**Brief**
Repeat the records below verbatim.

**Material for this exercise**
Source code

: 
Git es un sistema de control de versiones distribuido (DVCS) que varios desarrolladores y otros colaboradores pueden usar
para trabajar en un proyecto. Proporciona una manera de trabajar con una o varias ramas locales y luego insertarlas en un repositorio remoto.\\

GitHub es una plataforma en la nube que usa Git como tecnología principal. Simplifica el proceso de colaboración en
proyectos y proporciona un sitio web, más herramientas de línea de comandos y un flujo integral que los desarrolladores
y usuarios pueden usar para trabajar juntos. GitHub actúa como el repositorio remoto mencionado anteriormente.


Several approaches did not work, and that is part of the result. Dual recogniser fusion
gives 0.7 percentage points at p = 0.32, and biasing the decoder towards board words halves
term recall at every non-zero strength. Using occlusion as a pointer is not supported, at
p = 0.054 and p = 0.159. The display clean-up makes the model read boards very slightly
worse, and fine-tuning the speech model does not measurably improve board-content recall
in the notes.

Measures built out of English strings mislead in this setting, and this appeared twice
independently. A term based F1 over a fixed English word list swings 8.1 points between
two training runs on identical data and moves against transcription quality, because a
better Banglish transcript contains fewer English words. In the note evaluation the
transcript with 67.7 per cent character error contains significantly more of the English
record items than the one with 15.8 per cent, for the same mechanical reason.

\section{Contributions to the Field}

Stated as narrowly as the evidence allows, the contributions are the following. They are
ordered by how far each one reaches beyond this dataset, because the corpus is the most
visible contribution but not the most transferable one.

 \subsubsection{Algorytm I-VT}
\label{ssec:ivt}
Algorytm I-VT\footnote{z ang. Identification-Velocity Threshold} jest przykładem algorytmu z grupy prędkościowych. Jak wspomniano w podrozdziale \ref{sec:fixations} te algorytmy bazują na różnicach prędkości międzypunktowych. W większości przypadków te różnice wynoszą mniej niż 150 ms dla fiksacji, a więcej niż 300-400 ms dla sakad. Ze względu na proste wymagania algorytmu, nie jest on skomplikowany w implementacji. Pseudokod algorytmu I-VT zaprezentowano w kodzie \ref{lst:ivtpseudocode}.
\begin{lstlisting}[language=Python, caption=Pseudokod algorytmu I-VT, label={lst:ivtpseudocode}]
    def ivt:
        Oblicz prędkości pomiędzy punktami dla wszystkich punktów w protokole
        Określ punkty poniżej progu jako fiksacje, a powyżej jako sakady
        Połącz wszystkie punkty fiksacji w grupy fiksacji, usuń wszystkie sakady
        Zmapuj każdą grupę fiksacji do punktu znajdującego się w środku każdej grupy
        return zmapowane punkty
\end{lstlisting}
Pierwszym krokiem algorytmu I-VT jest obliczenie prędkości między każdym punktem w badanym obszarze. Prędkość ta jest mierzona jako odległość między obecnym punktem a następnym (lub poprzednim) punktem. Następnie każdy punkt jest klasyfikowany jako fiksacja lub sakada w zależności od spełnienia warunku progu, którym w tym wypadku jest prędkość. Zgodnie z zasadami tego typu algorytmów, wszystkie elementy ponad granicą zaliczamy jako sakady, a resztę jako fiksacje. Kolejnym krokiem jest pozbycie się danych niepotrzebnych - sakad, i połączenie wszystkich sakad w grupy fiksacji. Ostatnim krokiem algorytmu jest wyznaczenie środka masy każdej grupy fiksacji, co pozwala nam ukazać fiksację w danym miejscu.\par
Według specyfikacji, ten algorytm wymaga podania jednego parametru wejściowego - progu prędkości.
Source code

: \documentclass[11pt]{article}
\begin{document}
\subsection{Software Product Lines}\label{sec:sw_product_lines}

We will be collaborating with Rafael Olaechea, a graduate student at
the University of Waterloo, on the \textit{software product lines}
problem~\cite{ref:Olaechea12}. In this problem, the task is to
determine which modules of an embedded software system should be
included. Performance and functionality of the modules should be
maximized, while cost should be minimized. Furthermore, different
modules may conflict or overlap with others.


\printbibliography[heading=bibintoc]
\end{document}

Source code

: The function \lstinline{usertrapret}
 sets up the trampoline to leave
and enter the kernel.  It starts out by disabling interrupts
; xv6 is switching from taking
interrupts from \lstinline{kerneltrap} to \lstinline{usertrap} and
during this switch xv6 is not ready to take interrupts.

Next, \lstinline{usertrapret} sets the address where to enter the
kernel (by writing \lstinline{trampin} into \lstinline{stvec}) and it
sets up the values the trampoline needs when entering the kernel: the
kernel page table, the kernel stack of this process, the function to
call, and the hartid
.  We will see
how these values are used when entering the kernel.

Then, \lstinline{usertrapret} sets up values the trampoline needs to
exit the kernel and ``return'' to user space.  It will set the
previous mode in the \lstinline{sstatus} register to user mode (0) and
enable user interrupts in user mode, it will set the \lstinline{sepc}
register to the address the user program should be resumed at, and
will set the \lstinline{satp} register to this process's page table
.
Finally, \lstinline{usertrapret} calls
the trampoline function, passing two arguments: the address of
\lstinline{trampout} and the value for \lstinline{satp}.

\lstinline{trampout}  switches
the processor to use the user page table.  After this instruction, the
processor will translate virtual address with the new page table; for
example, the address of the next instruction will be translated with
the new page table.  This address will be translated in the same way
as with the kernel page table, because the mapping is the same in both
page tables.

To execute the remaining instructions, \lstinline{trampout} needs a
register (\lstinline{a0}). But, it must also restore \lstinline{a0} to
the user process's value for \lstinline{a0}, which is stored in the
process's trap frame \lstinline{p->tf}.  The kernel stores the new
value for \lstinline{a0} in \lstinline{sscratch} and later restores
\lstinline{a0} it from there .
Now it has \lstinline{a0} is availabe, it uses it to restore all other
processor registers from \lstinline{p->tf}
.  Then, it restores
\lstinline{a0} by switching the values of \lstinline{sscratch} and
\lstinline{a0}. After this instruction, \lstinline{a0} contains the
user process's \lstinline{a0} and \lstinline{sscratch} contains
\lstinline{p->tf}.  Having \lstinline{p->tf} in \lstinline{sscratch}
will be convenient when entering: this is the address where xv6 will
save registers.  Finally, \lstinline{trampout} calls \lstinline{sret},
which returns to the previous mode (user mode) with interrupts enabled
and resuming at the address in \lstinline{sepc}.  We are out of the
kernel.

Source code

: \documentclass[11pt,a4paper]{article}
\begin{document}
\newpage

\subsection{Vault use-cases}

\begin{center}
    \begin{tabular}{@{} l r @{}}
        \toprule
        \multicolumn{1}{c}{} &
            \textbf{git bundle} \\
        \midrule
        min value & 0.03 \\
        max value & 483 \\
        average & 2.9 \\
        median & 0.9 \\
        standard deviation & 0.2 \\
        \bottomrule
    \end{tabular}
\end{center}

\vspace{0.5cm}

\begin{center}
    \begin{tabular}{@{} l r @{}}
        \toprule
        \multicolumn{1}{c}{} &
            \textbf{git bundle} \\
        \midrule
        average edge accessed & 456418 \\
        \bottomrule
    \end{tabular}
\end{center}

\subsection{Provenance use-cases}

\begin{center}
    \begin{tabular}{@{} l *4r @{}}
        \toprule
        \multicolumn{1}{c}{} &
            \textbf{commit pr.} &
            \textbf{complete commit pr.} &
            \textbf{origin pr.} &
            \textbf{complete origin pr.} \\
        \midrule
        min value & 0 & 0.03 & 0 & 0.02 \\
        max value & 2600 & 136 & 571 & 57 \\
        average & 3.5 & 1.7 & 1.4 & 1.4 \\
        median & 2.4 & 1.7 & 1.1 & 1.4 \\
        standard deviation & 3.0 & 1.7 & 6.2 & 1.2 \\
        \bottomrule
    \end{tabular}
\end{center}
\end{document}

**Result of the exercise**
Source code

: 
Git es un sistema de control de versiones distribuido (DVCS) que varios desarrolladores y otros colaboradores pueden usar
para trabajar en un proyecto. Proporciona una manera de trabajar con una o varias ramas locales y luego insertarlas en un repositorio remoto.\\

GitHub es una plataforma en la nube que usa Git como tecnología principal. Simplifica el proceso de colaboración en
proyectos y proporciona un sitio web, más herramientas de línea de comandos y un flujo integral que los desarrolladores
y usuarios pueden usar para trabajar juntos. GitHub actúa como el repositorio remoto mencionado anteriormente.


Several approaches did not work, and that is part of the result. Dual recogniser fusion
gives 0.7 percentage points at p = 0.32, and biasing the decoder towards board words halves
term recall at every non-zero strength. Using occlusion as a pointer is not supported, at
p = 0.054 and p = 0.159. The display clean-up makes the model read boards very slightly
worse, and fine-tuning the speech model does not measurably improve board-content recall
in the notes.

Measures built out of English strings mislead in this setting, and this appeared twice
independently. A term based F1 over a fixed English word list swings 8.1 points between
two training runs on identical data and moves against transcription quality, because a
better Banglish transcript contains fewer English words. In the note evaluation the
transcript with 67.7 per cent character error contains significantly more of the English
record items than the one with 15.8 per cent, for the same mechanical reason.

\section{Contributions to the Field}

Stated as narrowly as the evidence allows, the contributions are the following. They are
ordered by how far each one reaches beyond this dataset, because the corpus is the most
visible contribution but not the most transferable one.

 \subsubsection{Algorytm I-VT}
\label{ssec:ivt}
Algorytm I-VT\footnote{z ang. Identification-Velocity Threshold} jest przykładem algorytmu z grupy prędkościowych. Jak wspomniano w podrozdziale \ref{sec:fixations} te algorytmy bazują na różnicach prędkości międzypunktowych. W większości przypadków te różnice wynoszą mniej niż 150 ms dla fiksacji, a więcej niż 300-400 ms dla sakad. Ze względu na proste wymagania algorytmu, nie jest on skomplikowany w implementacji. Pseudokod algorytmu I-VT zaprezentowano w kodzie \ref{lst:ivtpseudocode}.
\begin{lstlisting}[language=Python, caption=Pseudokod algorytmu I-VT, label={lst:ivtpseudocode}]
    def ivt:
        Oblicz prędkości pomiędzy punktami dla wszystkich punktów w protokole
        Określ punkty poniżej progu jako fiksacje, a powyżej jako sakady
        Połącz wszystkie punkty fiksacji w grupy fiksacji, usuń wszystkie sakady
        Zmapuj każdą grupę fiksacji do punktu znajdującego się w środku każdej grupy
        return zmapowane punkty
\end{lstlisting}
Pierwszym krokiem algorytmu I-VT jest obliczenie prędkości między każdym punktem w badanym obszarze. Prędkość ta jest mierzona jako odległość między obecnym punktem a następnym (lub poprzednim) punktem. Następnie każdy punkt jest klasyfikowany jako fiksacja lub sakada w zależności od spełnienia warunku progu, którym w tym wypadku jest prędkość. Zgodnie z zasadami tego typu algorytmów, wszystkie elementy ponad granicą zaliczamy jako sakady, a resztę jako fiksacje. Kolejnym krokiem jest pozbycie się danych niepotrzebnych - sakad, i połączenie wszystkich sakad w grupy fiksacji. Ostatnim krokiem algorytmu jest wyznaczenie środka masy każdej grupy fiksacji, co pozwala nam ukazać fiksację w danym miejscu.\par
Według specyfikacji, ten algorytm wymaga podania jednego parametru wejściowego - progu prędkości.
Source code

: \documentclass[11pt]{article}
\begin{document}
\subsection{Software Product Lines}\label{sec:sw_product_lines}

We will be collaborating with Rafael Olaechea, a graduate student at
the University of Waterloo, on the \textit{software product lines}
problem~\cite{ref:Olaechea12}. In this problem, the task is to
determine which modules of an embedded software system should be
included. Performance and functionality of the modules should be
maximized, while cost should be minimized. Furthermore, different
modules may conflict or overlap with others.


\printbibliography[heading=bibintoc]
\end{document}

Source code

: The function \lstinline{usertrapret}
 sets up the trampoline to leave
and enter the kernel.  It starts out by disabling interrupts
; xv6 is switching from taking
interrupts from \lstinline{kerneltrap} to \lstinline{usertrap} and
during this switch xv6 is not ready to take interrupts.

Next, \lstinline{usertrapret} sets the address where to enter the
kernel (by writing \lstinline{trampin} into \lstinline{stvec}) and it
sets up the values the trampoline needs when entering the kernel: the
kernel page table, the kernel stack of this process, the function to
call, and the hartid
.  We will see
how these values are used when entering the kernel.

Then, \lstinline{usertrapret} sets up values the trampoline needs to
exit the kernel and ``return'' to user space.  It will set the
previous mode in the \lstinline{sstatus} register to user mode (0) and
enable user interrupts in user mode, it will set the \lstinline{sepc}
register to the address the user program should be resumed at, and
will set the \lstinline{satp} register to this process's page table
.
Finally, \lstinline{usertrapret} calls
the trampoline function, passing two arguments: the address of
\lstinline{trampout} and the value for \lstinline{satp}.

\lstinline{trampout}  switches
the processor to use the user page table.  After this instruction, the
processor will translate virtual address with the new page table; for
example, the address of the next instruction will be translated with
the new page table.  This address will be translated in the same way
as with the kernel page table, because the mapping is the same in both
page tables.

To execute the remaining instructions, \lstinline{trampout} needs a
register (\lstinline{a0}). But, it must also restore \lstinline{a0} to
the user process's value for \lstinline{a0}, which is stored in the
process's trap frame \lstinline{p->tf}.  The kernel stores the new
value for \lstinline{a0} in \lstinline{sscratch} and later restores
\lstinline{a0} it from there .
Now it has \lstinline{a0} is availabe, it uses it to restore all other
processor registers from \lstinline{p->tf}
.  Then, it restores
\lstinline{a0} by switching the values of \lstinline{sscratch} and
\lstinline{a0}. After this instruction, \lstinline{a0} contains the
user process's \lstinline{a0} and \lstinline{sscratch} contains
\lstinline{p->tf}.  Having \lstinline{p->tf} in \lstinline{sscratch}
will be convenient when entering: this is the address where xv6 will
save registers.  Finally, \lstinline{trampout} calls \lstinline{sret},
which returns to the previous mode (user mode) with interrupts enabled
and resuming at the address in \lstinline{sepc}.  We are out of the
kernel.

Source code

: \documentclass[11pt,a4paper]{article}
\begin{document}
\newpage

\subsection{Vault use-cases}

\begin{center}
    \begin{tabular}{@{} l r @{}}
        \toprule
        \multicolumn{1}{c}{} &
            \textbf{git bundle} \\
        \midrule
        min value & 0.03 \\
        max value & 483 \\
        average & 2.9 \\
        median & 0.9 \\
        standard deviation & 0.2 \\
        \bottomrule
    \end{tabular}
\end{center}

\vspace{0.5cm}

\begin{center}
    \begin{tabular}{@{} l r @{}}
        \toprule
        \multicolumn{1}{c}{} &
            \textbf{git bundle} \\
        \midrule
        average edge accessed & 456418 \\
        \bottomrule
    \end{tabular}
\end{center}

\subsection{Provenance use-cases}

\begin{center}
    \begin{tabular}{@{} l *4r @{}}
        \toprule
        \multicolumn{1}{c}{} &
            \textbf{commit pr.} &
            \textbf{complete commit pr.} &
            \textbf{origin pr.} &
            \textbf{complete origin pr.} \\
        \midrule
        min value & 0 & 0.03 & 0 & 0.02 \\
        max value & 2600 & 136 & 571 & 57 \\
        average & 3.5 & 1.7 & 1.4 & 1.4 \\
        median & 2.4 & 1.7 & 1.1 & 1.4 \\
        standard deviation & 3.0 & 1.7 & 6.2 & 1.2 \\
        \bottomrule
    \end{tabular}
\end{center}
\end{document}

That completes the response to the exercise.